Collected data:

....................

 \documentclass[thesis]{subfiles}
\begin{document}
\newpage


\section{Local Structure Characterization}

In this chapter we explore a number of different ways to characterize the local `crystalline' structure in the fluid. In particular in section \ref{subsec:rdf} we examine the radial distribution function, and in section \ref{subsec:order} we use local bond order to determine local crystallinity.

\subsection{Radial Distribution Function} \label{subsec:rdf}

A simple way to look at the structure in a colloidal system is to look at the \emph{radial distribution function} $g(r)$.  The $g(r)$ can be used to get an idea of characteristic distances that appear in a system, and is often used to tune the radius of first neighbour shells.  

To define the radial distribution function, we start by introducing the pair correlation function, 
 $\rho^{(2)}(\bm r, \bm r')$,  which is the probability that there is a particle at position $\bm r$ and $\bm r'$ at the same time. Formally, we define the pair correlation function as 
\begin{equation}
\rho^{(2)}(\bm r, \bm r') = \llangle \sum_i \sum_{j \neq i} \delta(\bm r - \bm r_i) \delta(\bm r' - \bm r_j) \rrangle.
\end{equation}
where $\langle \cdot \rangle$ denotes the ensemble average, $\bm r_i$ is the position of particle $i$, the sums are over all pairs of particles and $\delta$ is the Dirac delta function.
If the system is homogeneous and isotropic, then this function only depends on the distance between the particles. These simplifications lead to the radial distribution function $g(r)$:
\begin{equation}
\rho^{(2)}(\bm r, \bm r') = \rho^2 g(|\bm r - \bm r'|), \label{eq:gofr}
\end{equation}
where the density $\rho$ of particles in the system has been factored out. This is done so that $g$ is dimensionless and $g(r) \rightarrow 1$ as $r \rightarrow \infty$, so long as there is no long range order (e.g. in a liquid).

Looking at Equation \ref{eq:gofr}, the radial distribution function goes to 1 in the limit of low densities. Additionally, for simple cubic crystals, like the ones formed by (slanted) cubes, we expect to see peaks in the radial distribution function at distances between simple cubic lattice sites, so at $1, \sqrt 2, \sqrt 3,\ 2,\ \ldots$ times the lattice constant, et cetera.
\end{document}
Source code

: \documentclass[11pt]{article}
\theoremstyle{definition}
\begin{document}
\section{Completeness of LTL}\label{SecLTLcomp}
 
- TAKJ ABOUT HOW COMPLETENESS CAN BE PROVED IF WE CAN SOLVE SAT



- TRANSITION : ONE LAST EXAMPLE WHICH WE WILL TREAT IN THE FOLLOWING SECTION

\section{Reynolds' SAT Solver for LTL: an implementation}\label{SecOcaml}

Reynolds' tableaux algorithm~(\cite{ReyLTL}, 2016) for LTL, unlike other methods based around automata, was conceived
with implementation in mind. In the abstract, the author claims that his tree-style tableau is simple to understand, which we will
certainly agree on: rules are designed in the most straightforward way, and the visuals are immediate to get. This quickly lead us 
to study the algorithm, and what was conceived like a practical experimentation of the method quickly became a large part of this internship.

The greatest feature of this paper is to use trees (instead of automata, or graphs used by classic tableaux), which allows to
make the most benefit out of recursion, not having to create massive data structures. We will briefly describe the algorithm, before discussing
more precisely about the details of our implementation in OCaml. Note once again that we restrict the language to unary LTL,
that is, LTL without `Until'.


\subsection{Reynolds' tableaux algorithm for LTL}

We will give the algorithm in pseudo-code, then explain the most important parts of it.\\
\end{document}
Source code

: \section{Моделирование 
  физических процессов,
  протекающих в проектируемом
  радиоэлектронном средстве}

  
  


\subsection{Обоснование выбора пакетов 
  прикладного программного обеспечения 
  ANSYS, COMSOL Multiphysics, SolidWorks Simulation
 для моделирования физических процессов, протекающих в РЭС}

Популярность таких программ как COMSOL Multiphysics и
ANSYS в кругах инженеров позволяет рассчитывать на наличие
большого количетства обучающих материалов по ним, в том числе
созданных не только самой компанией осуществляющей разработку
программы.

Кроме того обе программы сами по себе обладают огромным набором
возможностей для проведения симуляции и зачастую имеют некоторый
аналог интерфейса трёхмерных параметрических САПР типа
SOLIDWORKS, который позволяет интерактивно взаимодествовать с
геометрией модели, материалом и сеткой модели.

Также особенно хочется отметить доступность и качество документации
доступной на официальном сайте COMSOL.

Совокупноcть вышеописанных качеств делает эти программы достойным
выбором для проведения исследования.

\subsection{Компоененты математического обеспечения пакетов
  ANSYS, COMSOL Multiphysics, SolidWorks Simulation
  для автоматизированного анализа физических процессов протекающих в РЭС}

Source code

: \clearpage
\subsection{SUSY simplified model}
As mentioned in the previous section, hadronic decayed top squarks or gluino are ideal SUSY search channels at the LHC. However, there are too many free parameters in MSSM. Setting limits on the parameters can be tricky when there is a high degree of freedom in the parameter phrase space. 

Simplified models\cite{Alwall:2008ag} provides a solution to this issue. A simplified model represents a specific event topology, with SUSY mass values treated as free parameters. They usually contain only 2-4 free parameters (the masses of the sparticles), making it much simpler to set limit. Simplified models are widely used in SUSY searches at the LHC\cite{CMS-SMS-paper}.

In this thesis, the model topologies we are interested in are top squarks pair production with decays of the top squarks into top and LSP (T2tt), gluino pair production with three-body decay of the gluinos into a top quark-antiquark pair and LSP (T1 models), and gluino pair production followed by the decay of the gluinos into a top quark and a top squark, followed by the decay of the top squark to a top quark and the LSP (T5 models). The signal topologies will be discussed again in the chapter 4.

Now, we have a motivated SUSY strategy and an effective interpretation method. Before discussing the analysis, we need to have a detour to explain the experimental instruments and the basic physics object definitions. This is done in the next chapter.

....................

§ **Exercise prompt**
Copy every line above that holds the word "tableaux".

§ **Task output**
Reynolds' tableaux algorithm~(\cite{ReyLTL}, 2016) for LTL, unlike other methods based around automata, was conceived
The greatest feature of this paper is to use trees (instead of automata, or graphs used by classic tableaux), which allows to
\subsection{Reynolds' tableaux algorithm for LTL}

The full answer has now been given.